= Mike Davies (ice hockey) =

Canadian ice hockey player

Micheal ‘Mike’ Davies (born February 5, 1997), is a former Canadian ice hockey left winger known for his tenure in the Ontario Hockey League (OHL) and subsequent play in Canadian university hockey.

Standing at 6 feet 3 inches and weighing 200 pounds, Davies shoots left-handed.

== OHL career ==
Davies began his OHL career with the Kitchener Rangers, selected 13th overall in the OHL priority draft. Davies began his OHL play during the 2013–2014 season. Over three seasons with the Rangers, he played a total of 136 games, recording 18 goals and 17 assists. In the 2015–2016 season, Davies was traded to the Saginaw Spirit. During his time with Saginaw, he appeared in 81 games, posting 15 goals and 13 assists.

== Post OHL Career ==
Following his OHL tenure, Davies joined the St. Catharines Falcons of the Greater Ontario Junior Hockey League (GOJHL) for the 2017–2018 season, and became team captain. In 44 games, he tallied 30 goals and 41 assists, leading the team in scoring.

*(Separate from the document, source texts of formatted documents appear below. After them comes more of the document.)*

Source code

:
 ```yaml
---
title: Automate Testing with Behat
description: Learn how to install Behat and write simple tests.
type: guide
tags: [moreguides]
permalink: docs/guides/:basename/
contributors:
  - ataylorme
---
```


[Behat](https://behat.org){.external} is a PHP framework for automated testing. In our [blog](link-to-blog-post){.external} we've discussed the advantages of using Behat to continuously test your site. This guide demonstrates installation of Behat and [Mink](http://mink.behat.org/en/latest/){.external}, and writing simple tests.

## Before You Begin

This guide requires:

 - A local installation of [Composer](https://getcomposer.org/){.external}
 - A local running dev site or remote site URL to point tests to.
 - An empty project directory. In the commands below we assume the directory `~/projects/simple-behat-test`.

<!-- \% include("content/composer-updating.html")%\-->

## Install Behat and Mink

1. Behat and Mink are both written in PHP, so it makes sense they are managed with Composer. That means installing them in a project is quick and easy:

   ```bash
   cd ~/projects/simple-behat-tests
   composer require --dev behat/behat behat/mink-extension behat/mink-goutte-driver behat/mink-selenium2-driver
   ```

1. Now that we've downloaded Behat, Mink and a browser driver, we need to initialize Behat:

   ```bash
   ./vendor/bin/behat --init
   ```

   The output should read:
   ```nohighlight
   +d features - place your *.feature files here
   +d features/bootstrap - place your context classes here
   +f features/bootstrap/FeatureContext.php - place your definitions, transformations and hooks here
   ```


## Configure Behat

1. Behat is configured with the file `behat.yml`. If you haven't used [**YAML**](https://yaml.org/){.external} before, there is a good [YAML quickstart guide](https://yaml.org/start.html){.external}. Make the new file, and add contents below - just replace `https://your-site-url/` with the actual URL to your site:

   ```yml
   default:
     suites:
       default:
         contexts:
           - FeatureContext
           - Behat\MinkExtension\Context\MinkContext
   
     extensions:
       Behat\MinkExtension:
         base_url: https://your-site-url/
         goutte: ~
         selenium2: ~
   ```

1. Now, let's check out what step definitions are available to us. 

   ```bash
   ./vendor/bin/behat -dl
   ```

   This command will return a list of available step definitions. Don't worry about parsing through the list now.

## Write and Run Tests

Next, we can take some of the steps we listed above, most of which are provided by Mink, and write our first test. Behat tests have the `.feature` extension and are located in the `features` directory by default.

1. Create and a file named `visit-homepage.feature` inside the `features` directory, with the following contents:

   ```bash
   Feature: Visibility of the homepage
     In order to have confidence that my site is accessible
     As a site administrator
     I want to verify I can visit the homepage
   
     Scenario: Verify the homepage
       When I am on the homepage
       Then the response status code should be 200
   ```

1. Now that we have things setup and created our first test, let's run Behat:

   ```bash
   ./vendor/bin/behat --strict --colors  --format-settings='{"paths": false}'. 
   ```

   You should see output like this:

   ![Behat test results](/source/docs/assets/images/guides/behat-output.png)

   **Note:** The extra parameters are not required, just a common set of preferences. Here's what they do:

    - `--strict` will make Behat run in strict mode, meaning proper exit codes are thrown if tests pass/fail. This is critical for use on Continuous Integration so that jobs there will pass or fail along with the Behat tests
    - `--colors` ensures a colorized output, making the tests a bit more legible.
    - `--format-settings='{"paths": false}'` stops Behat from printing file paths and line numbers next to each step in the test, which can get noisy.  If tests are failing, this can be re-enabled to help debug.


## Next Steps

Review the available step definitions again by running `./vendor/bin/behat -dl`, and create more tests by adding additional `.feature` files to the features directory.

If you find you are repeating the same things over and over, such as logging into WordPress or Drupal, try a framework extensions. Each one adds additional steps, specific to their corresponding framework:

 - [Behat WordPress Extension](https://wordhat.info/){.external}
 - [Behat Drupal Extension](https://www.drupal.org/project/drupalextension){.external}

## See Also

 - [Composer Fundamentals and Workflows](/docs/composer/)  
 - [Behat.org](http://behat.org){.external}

Transitioning to university hockey, Davies enrolled at Wilfrid Laurier University and played for the Golden Hawks men's ice hockey team during the 2018–2019 season.

== Playing style ==
Throughout his career, Davies has been recognized for his offensive capabilities, particularly his goal-scoring proficiency and playmaking skills.

In September 2017, Davies was selected as Golden Horseshoe Player of the Month.

== Personal life ==
Davies lives in St. Catharines, Ontario, Canada. His sister, Emma Davies, plays soccer for the University of South Florida.